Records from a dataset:
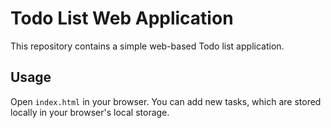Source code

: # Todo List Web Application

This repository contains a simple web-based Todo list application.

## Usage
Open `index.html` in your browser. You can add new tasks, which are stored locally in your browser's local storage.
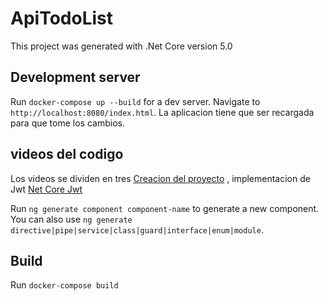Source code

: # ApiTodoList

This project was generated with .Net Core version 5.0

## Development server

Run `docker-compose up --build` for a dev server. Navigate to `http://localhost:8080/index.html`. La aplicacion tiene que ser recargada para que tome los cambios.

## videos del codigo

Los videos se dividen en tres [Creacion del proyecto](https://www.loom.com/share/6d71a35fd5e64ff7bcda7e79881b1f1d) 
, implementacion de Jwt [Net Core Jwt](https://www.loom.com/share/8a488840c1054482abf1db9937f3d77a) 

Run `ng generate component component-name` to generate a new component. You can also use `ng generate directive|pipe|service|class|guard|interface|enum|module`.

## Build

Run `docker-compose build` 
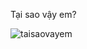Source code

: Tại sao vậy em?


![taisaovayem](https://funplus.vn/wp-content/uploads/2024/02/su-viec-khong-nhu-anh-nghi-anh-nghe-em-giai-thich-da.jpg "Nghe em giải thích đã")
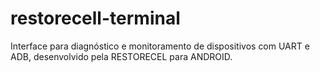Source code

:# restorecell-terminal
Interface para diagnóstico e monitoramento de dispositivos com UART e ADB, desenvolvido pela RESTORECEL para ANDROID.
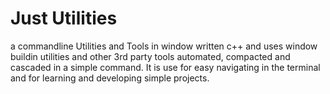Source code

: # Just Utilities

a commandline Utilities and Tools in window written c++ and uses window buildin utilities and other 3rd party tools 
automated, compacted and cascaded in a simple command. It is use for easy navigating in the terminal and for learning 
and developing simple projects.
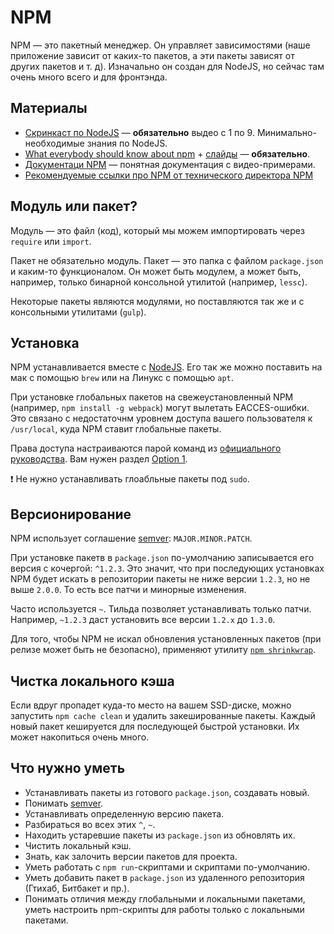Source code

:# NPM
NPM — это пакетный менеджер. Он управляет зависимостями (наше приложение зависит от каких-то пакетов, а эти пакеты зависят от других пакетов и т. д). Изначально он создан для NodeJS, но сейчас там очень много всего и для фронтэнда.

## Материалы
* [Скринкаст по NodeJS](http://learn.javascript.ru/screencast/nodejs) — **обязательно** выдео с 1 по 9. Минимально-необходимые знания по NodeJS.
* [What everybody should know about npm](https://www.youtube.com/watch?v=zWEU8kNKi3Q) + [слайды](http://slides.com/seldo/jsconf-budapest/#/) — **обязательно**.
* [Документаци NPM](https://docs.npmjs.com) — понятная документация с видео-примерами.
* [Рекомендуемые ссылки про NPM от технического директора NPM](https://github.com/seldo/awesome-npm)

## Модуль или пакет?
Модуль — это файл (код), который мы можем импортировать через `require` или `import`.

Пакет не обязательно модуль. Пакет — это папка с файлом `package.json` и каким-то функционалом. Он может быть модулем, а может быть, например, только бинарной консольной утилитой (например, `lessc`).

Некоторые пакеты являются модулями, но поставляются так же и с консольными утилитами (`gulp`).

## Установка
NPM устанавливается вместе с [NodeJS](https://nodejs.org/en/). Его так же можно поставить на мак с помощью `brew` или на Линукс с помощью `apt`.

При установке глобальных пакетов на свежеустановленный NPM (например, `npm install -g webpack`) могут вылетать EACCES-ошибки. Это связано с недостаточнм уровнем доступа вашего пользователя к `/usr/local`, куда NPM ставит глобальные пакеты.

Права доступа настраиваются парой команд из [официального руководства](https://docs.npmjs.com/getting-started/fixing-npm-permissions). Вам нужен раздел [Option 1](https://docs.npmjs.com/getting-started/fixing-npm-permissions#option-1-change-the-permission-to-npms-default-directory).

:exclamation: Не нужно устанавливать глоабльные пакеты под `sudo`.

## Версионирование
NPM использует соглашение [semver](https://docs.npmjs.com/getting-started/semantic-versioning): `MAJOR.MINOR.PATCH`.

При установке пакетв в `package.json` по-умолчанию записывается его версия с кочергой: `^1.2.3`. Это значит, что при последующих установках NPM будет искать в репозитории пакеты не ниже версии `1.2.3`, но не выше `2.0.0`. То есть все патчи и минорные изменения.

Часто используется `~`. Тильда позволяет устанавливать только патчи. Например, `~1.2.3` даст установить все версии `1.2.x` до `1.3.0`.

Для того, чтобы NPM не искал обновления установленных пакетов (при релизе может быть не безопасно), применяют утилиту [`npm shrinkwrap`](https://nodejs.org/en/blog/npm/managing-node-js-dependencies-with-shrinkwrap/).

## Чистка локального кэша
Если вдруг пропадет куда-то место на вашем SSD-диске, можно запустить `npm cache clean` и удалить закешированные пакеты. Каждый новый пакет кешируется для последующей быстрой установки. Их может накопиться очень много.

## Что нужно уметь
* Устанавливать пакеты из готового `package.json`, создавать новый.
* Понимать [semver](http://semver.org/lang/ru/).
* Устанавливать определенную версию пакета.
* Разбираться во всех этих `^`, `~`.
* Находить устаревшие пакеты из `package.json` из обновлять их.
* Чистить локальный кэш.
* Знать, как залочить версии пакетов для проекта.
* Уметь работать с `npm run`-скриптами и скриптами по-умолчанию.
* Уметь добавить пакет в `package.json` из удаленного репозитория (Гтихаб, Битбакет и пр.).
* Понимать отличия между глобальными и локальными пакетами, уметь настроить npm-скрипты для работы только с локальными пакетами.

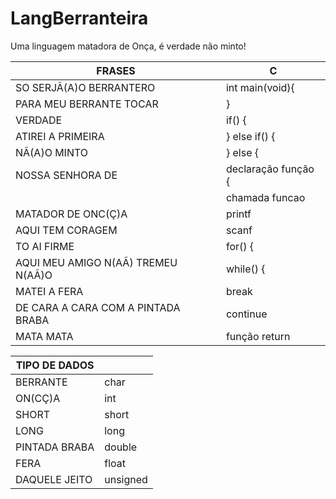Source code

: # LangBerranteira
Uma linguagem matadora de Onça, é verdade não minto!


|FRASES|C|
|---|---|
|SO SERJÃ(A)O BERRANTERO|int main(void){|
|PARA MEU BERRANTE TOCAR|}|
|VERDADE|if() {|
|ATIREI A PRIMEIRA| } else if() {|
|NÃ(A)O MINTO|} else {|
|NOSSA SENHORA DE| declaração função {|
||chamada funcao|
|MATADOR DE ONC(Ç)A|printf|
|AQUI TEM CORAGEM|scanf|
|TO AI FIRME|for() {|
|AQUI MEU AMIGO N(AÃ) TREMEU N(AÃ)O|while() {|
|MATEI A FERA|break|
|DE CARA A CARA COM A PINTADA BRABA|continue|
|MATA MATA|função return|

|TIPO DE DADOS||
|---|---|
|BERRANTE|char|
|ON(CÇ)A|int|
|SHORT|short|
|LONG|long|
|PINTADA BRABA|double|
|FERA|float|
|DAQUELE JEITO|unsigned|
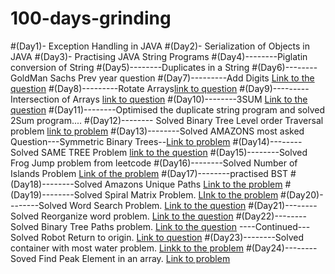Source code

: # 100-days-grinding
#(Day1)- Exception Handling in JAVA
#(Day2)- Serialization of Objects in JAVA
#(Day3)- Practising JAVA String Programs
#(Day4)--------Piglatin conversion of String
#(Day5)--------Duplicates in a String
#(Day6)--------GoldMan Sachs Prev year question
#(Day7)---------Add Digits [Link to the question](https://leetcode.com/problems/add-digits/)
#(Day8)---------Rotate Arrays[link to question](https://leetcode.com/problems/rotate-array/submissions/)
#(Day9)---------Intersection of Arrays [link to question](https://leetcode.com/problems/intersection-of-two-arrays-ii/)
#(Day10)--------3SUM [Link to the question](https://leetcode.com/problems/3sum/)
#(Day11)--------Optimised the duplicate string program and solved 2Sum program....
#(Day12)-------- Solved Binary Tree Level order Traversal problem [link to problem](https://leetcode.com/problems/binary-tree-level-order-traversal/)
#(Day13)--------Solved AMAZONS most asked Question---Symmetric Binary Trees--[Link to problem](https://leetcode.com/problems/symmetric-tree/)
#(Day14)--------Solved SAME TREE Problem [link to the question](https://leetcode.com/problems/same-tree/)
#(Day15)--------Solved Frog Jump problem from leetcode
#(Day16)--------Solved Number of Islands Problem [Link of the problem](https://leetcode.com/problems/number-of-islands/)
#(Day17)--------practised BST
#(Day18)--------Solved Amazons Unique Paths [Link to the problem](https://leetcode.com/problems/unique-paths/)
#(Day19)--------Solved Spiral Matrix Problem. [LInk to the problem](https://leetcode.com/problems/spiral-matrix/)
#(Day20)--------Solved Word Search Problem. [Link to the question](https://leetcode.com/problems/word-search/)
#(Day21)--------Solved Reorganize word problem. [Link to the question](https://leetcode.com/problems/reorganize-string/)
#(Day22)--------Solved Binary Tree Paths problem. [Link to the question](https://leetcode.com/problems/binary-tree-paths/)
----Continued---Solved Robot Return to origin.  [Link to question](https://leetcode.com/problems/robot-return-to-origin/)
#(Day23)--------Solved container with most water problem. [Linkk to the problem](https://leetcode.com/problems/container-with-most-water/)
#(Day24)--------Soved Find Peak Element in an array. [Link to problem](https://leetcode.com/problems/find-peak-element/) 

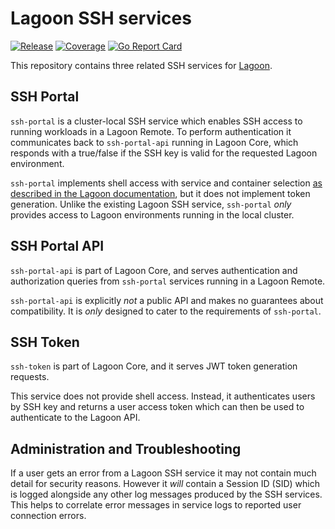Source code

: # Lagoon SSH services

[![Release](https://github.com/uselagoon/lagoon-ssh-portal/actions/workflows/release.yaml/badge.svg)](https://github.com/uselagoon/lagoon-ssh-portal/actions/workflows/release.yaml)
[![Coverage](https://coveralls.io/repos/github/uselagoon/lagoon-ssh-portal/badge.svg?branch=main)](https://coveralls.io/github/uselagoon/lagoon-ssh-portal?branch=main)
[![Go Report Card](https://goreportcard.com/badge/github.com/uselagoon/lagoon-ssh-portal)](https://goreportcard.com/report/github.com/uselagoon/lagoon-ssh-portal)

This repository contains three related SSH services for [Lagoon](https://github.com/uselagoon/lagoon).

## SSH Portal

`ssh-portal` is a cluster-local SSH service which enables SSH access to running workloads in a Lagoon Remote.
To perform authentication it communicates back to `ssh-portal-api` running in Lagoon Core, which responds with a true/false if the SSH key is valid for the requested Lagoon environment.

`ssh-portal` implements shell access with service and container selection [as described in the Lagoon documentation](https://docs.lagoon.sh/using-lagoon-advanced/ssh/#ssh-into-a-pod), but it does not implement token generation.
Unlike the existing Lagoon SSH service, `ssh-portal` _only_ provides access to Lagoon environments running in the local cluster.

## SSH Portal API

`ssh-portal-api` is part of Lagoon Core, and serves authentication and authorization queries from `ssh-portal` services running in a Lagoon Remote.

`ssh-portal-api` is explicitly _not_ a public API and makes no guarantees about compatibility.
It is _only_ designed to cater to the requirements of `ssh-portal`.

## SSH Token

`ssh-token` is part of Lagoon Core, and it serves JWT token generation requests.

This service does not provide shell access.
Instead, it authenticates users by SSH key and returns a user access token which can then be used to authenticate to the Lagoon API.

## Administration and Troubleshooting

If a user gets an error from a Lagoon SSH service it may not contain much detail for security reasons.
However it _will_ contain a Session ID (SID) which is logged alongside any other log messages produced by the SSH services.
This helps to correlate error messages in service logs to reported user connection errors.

(AIM OF THE EXERCISE)
Given the records above, reproduce precisely and only the lines between the line holding "Разбираться во всех" and the line holding "Битбакет и пр.).", inclusive.

(RESPONSE AREA)
* Разбираться во всех этих `^`, `~`.
* Находить устаревшие пакеты из `package.json` из обновлять их.
* Чистить локальный кэш.
* Знать, как залочить версии пакетов для проекта.
* Уметь работать с `npm run`-скриптами и скриптами по-умолчанию.
* Уметь добавить пакет в `package.json` из удаленного репозитория (Гтихаб, Битбакет и пр.).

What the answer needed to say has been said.